Extra personnel were on duty to handle the onslaught of calls fire officials traditionally receive on the summer holiday. Most of the calls were reports of grass fires from wayward fireworks from careless handlers.Firefighters fought dozens of field fires Wednesday, including one that threatened several hillside residences.

Homeowners worked shoulder-to-shoulder with firefighters from throughout the valley Wednesday to protect dozens of expensive homes from a fast-moving grass fire that swept up a hillside north of the Capitol.

The fire started on the west slope of the hillside below Victory Road about 4:30 p.m. and flames were licking wood fences, timber retaining walls and pine windscreens within 15 minutes.

"It was scary - the scariest thing that has ever happened to me. I thought we had lost the house," said Tom Cork, 34 Dorchester Drive.

Cork said they were having a Fourth of July party when they saw a blanket of black smoke at the bottom of the hill below their home.

"Once it got into the grass it came up the hill in an alarming rate and threatened all the homes."

Cork said a 30-foot wall of flames, exacerbated by a 35-mph south wind, engulfed everything in its way.
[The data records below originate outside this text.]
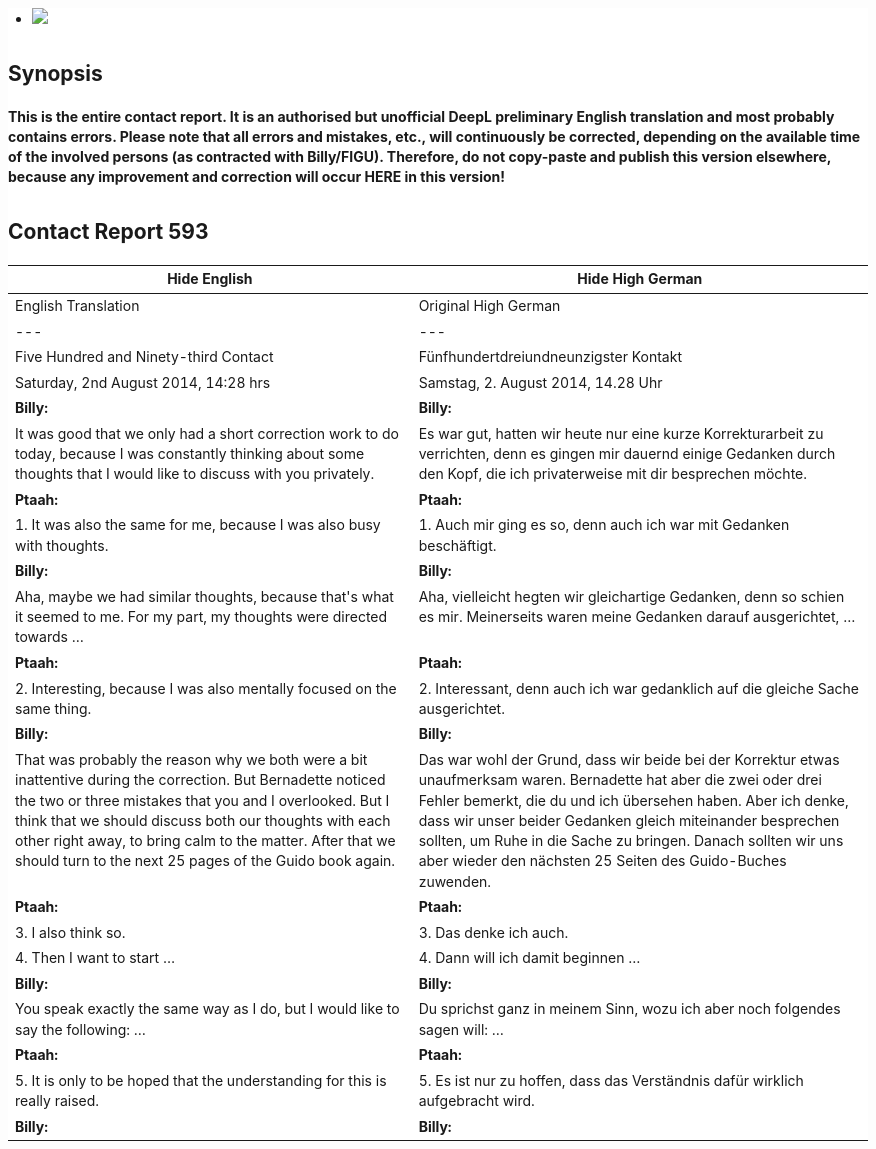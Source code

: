 
  * [![](https://www.futureofmankind.co.uk/w/images/thumb/2/2b/Kontakberichte_Block_13_Front_Cover.jpg/160px-Kontakberichte_Block_13_Front_Cover.jpg)](https://www.futureofmankind.co.uk/Billy_Meier/<https:/www.futureofmankind.co.uk/w/images/2/2b/Kontakberichte_Block_13_Front_Cover.jpg>)


## Synopsis
**This is the entire contact report. It is an authorised but unofficial DeepL preliminary English translation and most probably contains errors. Please note that all errors and mistakes, etc., will continuously be corrected, depending on the available time of the involved persons (as contracted with Billy/FIGU). Therefore, do not copy-paste and publish this version elsewhere, because any improvement and correction will occur HERE in this version!**
## Contact Report 593
Hide English | Hide High German  
---|---  
English Translation | Original High German  
---|---  
Five Hundred and Ninety-third Contact  | Fünfhundertdreiundneunzigster Kontakt   
Saturday, 2nd August 2014, 14:28 hrs  | Samstag, 2. August 2014, 14.28 Uhr   
**Billy:** | **Billy:**  
It was good that we only had a short correction work to do today, because I was constantly thinking about some thoughts that I would like to discuss with you privately.  | Es war gut, hatten wir heute nur eine kurze Korrekturarbeit zu verrichten, denn es gingen mir dauernd einige Gedanken durch den Kopf, die ich privaterweise mit dir besprechen möchte.   
**Ptaah:** | **Ptaah:**  
1. It was also the same for me, because I was also busy with thoughts.  | 1. Auch mir ging es so, denn auch ich war mit Gedanken beschäftigt.   
**Billy:** | **Billy:**  
Aha, maybe we had similar thoughts, because that's what it seemed to me. For my part, my thoughts were directed towards …  | Aha, vielleicht hegten wir gleichartige Gedanken, denn so schien es mir. Meinerseits waren meine Gedanken darauf ausgerichtet, …   
**Ptaah:** | **Ptaah:**  
2. Interesting, because I was also mentally focused on the same thing.  | 2. Interessant, denn auch ich war gedanklich auf die gleiche Sache ausgerichtet.   
**Billy:** | **Billy:**  
That was probably the reason why we both were a bit inattentive during the correction. But Bernadette noticed the two or three mistakes that you and I overlooked. But I think that we should discuss both our thoughts with each other right away, to bring calm to the matter. After that we should turn to the next 25 pages of the Guido book again.  | Das war wohl der Grund, dass wir beide bei der Korrektur etwas unaufmerksam waren. Bernadette hat aber die zwei oder drei Fehler bemerkt, die du und ich übersehen haben. Aber ich denke, dass wir unser beider Gedanken gleich miteinander besprechen sollten, um Ruhe in die Sache zu bringen. Danach sollten wir uns aber wieder den nächsten 25 Seiten des Guido-Buches zuwenden.   
**Ptaah:** | **Ptaah:**  
3. I also think so.  | 3. Das denke ich auch.   
4. Then I want to start …  | 4. Dann will ich damit beginnen …   
**Billy:** | **Billy:**  
You speak exactly the same way as I do, but I would like to say the following: …  | Du sprichst ganz in meinem Sinn, wozu ich aber noch folgendes sagen will: …   
**Ptaah:** | **Ptaah:**  
5. It is only to be hoped that the understanding for this is really raised.  | 5. Es ist nur zu hoffen, dass das Verständnis dafür wirklich aufgebracht wird.   
**Billy:** | **Billy:**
The windswept flames jumped across Victory Road and then raced across the tinder dry grass to Dorchester Drive (900 North), where it endangered more than a dozen homes.

Residents used garden hoses, sprinkling systems and shovels to hold the fire at bay, limiting property damage to a few scorched trees. No one was injured in the blaze.

Despite the 5-foot firebreak that Cork quickly dug around the east fence of the home, a concrete retaining wall, and several friends dousing everything in sight with water, trees close to Cork's home were among the ones singed.

"A garden hose was no match for that," he said. "And if we lose the trees, it's no big price compared to the potential loss."

Salt Lake Fire Batallion Chief Gordon Nicholl said the dry grass on the hillside around the Capitol was "just like gasoline."

A small army of firefighters concentrated on saving the homes, while others tried to prevent the fire from reaching the communications towers atop Ensign Peak.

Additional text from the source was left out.